## Available records

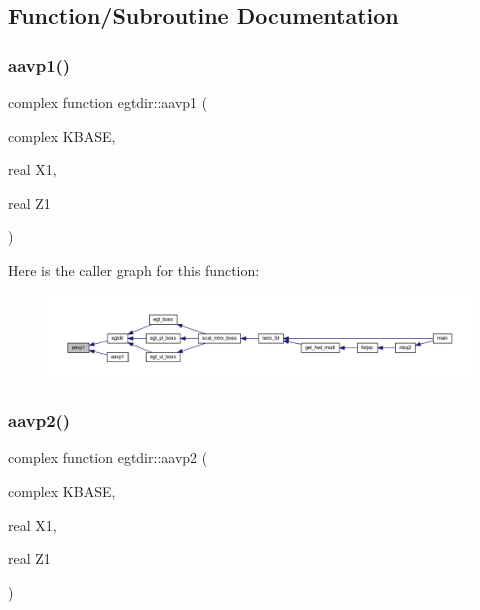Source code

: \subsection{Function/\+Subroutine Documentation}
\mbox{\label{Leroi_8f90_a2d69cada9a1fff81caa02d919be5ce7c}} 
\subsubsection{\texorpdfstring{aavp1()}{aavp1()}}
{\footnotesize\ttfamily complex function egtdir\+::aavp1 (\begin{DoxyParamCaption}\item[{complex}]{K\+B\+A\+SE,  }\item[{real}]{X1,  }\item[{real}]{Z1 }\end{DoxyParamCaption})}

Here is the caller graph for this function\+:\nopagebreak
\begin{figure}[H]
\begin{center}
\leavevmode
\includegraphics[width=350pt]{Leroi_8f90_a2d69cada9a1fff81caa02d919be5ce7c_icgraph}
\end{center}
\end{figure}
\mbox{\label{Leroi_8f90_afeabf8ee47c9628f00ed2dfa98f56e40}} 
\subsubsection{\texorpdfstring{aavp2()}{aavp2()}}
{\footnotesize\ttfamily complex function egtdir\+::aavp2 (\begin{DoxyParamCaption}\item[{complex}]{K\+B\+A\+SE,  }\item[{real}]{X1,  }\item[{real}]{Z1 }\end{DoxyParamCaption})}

## Task brief
Retype the listing exactly. Leave the pictures out.

## Written response
Source code

: \subsection{Function/\+Subroutine Documentation}
\mbox{\label{Leroi_8f90_a2d69cada9a1fff81caa02d919be5ce7c}} 
\subsubsection{\texorpdfstring{aavp1()}{aavp1()}}
{\footnotesize\ttfamily complex function egtdir\+::aavp1 (\begin{DoxyParamCaption}\item[{complex}]{K\+B\+A\+SE,  }\item[{real}]{X1,  }\item[{real}]{Z1 }\end{DoxyParamCaption})}

Here is the caller graph for this function\+:\nopagebreak
\begin{figure}[H]
\begin{center}
\leavevmode
\includegraphics[width=350pt]{Leroi_8f90_a2d69cada9a1fff81caa02d919be5ce7c_icgraph}
\end{center}
\end{figure}
\mbox{\label{Leroi_8f90_afeabf8ee47c9628f00ed2dfa98f56e40}} 
\subsubsection{\texorpdfstring{aavp2()}{aavp2()}}
{\footnotesize\ttfamily complex function egtdir\+::aavp2 (\begin{DoxyParamCaption}\item[{complex}]{K\+B\+A\+SE,  }\item[{real}]{X1,  }\item[{real}]{Z1 }\end{DoxyParamCaption})}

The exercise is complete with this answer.